Jamaican-born Cleveland L. Robinson was a key advisor, friend and confidant of Dr. Martin Luther King. He was the administrative chairman of the 1963 March on Washington for Jobs and Freedom and served as a labor advisor to Dr. King.
Cleveland Lowellyn Robinson was born in the village of Swabys Hope, near the town of Mandiville, in Jamaica in 1914. After serving as a local constable and an elementary school teacher, he emigrated to the United States in 1944.
Cleveland Robinson (in glasses and bow tie) next to Dr. Martin Luther King during the March on Washington
After arriving in the US, Robinson worked his way up from working in a dry goods store in Manhattan to becoming a national labor and civil rights leader as well as a leader in the movement against the war in Viet Nam and in the fight against apartheid in South Africa.
Robinson became active with District 65 of the Distributive Workers Union of the Congress of Industrial Organizations (CIO). He organized his own shop in 1947, and went on to become a shop steward, and then a full-time organizer for the union. In 1950, he was elected vice-president and became secretary-treasurer of the union in 1952. He held that position until his retirement in 1992.

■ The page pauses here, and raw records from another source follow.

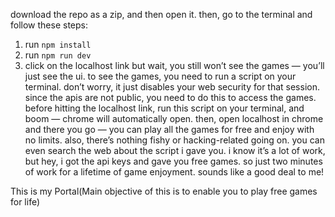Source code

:download the repo as a zip, and then open it. then, go to the terminal and follow these steps:
1. run `npm install`
2. run `npm run dev`
3. click on the localhost link
but wait, you still won’t see the games — you’ll just see the ui. to see the games, you need to run a script on your terminal. don’t worry, it just disables your web security for that session. since the apis are not public, you need to do this to access the games. before hitting the localhost link, run this script on your terminal, and boom — chrome will automatically open. then, open localhost in chrome and there you go — you can play all the games for free and enjoy with no limits. also, there’s nothing fishy or hacking-related going on. you can even search the web about the script i gave you.
i know it’s a lot of work, but hey, i got the api keys and gave you free games. so just two minutes of work for a lifetime of game enjoyment. sounds like a good deal to me!

This is my Portal(Main objective of this is to enable you to play free games for life)
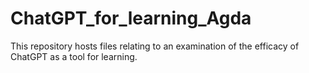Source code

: # ChatGPT_for_learning_Agda
This repository hosts files relating to an examination of the efficacy of ChatGPT as a tool for learning.
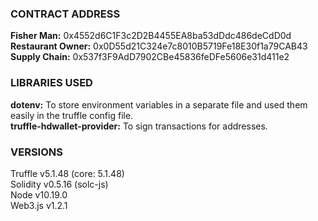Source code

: ### CONTRACT ADDRESS
**Fisher Man:** 0x4552d6C1F3c2D2B4455EA8ba53dDdc486deCdD0d  
**Restaurant Owner:** 0x0D55d21C324e7c8010B5719Fe18E30f1a79CAB43
**Supply Chain:** 0x537f3F9AdD7902CBe45836feDFe5606e31d411e2

### LIBRARIES USED
**dotenv:** To store environment variables in a separate file and used them easily in the truffle config file.  
**truffle-hdwallet-provider:** To sign transactions for addresses.  

### VERSIONS 
Truffle v5.1.48 (core: 5.1.48)  
Solidity v0.5.16 (solc-js)  
Node v10.19.0  
Web3.js v1.2.1  

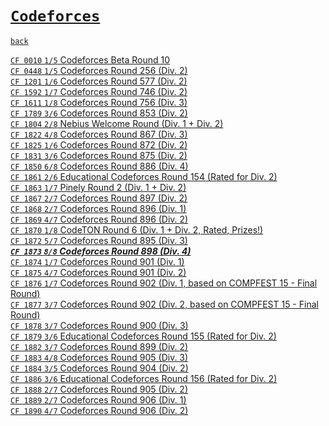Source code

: # [`Codeforces`]
[`back`](../)

[`CF 0010` `1/5` Codeforces Beta Round 10](./cf_10)  
[`CF 0448` `1/5` Codeforces Round 256 (Div. 2)](./cf_448)  
[`CF 1201` `1/6` Codeforces Round 577 (Div. 2)](./cf_1201)  
[`CF 1592` `1/7` Codeforces Round 746 (Div. 2)](./cf_1592)  
[`CF 1611` `1/8` Codeforces Round 756 (Div. 3)](./cf_1611)  
[`CF 1789` `3/6` Codeforces Round 853 (Div. 2)](./cf_1789)  
[`CF 1804` `2/8` Nebius Welcome Round (Div. 1 + Div. 2)](./cf_1804)  
[`CF 1822` `4/8` Codeforces Round 867 (Div. 3)](./cf_1822)  
[`CF 1825` `1/6` Codeforces Round 872 (Div. 2)](./cf_1825)  
[`CF 1831` `3/6` Codeforces Round 875 (Div. 2)](./cf_1831)  
[`CF 1850` `6/8` Codeforces Round 886 (Div. 4)](./cf_1850)  
[`CF 1861` `2/6` Educational Codeforces Round 154 (Rated for Div. 2)](./cf_1861)  
[`CF 1863` `1/7` Pinely Round 2 (Div. 1 + Div. 2)](./cf_1863)  
[`CF 1867` `2/7` Codeforces Round 897 (Div. 2)](./cf_1867)  
[`CF 1868` `2/7` Codeforces Round 896 (Div. 1)](./cf_1868_1869)  
[`CF 1869` `4/7` Codeforces Round 896 (Div. 2)](./cf_1868_1869)  
[`CF 1870` `1/8` CodeTON Round 6 (Div. 1 + Div. 2, Rated, Prizes!)](./cf_1870)  
[`CF 1872` `5/7` Codeforces Round 895 (Div. 3)](./cf_1872)  
[***`CF 1873` `8/8` Codeforces Round 898 (Div. 4)***](./cf_1873)  
[`CF 1874` `1/7` Codeforces Round 901 (Div. 1)](./cf_1874_1875)  
[`CF 1875` `4/7` Codeforces Round 901 (Div. 2)](./cf_1874_1875)  
[`CF 1876` `1/7` Codeforces Round 902 (Div. 1, based on COMPFEST 15 - Final Round)](./cf_1876_1877)  
[`CF 1877` `3/7` Codeforces Round 902 (Div. 2, based on COMPFEST 15 - Final Round)](./cf_1876_1877)  
[`CF 1878` `3/7` Codeforces Round 900 (Div. 3)](./cf_1878)  
[`CF 1879` `3/6` Educational Codeforces Round 155 (Rated for Div. 2)](./cf_1879)  
[`CF 1882` `3/7` Codeforces Round 899 (Div. 2)](./cf_1882)  
[`CF 1883` `4/8` Codeforces Round 905 (Div. 3)](./cf_1883_1887_1888)  
[`CF 1884` `3/5` Codeforces Round 904 (Div. 2)](./cf_1884)  
[`CF 1886` `3/6` Educational Codeforces Round 156 (Rated for Div. 2)](./cf_1886)  
[`CF 1888` `2/7` Codeforces Round 905 (Div. 2)](./cf_1883_1887_1888)  
[`CF 1889` `2/7` Codeforces Round 906 (Div. 1)](./cf_1889_1890)  
[`CF 1890` `4/7` Codeforces Round 906 (Div. 2)](./cf_1889_1890)  


[`Codeforces`]: /OJ_ans/cf
[`Zerojudge`]: /OJ_ans/zj
[`PCIC`]: /OJ_ans/PCIC

<link id="style_css" rel="stylesheet" type="text/css" href="/OJ_ans/style.css">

Cleveland Robinson was a close associate of A. Philip Randolph and worked with Randolph to found the Negro American Labor Council, in which Robinson served as vice-president . He became president of the 40,000-member NALC when Randolph retired in 1966 and helped to found the Council of Black Trade Unionists, in 1971, the successor organization to the NALC, and served as its first vice president.
Robinson was a life long activist for labor rights, civil rights, justice and an antiwar activist. He took part in the Prayer Pilgrimage for Freedom in 1957, was a member of the Board of the Gandhi Society for Human Rights, and served as New York City Human Rights Commissioner during the Wagner and Lindsay administrations.
Known for his great fundraising skills, Cleveland Robinson was a stalwart fundraiser for Dr. King and for the Southern Christian Leadership Conference.
Over a distinguished career Robinson championed many progressive causes. He served as the event coordinator for the gala honoring King’s return to the United States, when King was awarded the Nobel Peace Prize in December 1964.
He was vice chairman of the Spring Mobilization Committee To End The War In Viet Nam, an active member of the National Urban League and the NAACP, a director of the Southern Christian leadership Council, and a trustee of the Martin Luther King, Jr. Center in Atlanta, Georgia.
He also served as co-chair of the committee that organized Nelson Mandela's visit to New York City in 1990.
He was the recipient of New York State's Martin Luther King, Jr. Medal of Freedom in 1987 and the Eugene V. Debs/Norman Thomas Award of the New York Democratic Socialists of America in 1984.
Robinson never lost touch with his Jamaican origins and often met and consulted with Jamaican leaders, and often traveled to a home he kept on the island.
At the time of his death in 1995 he was chair of the New York State Martin Luther King, Jr., Commission, which worked toward making Dr. King's birthday a national holiday.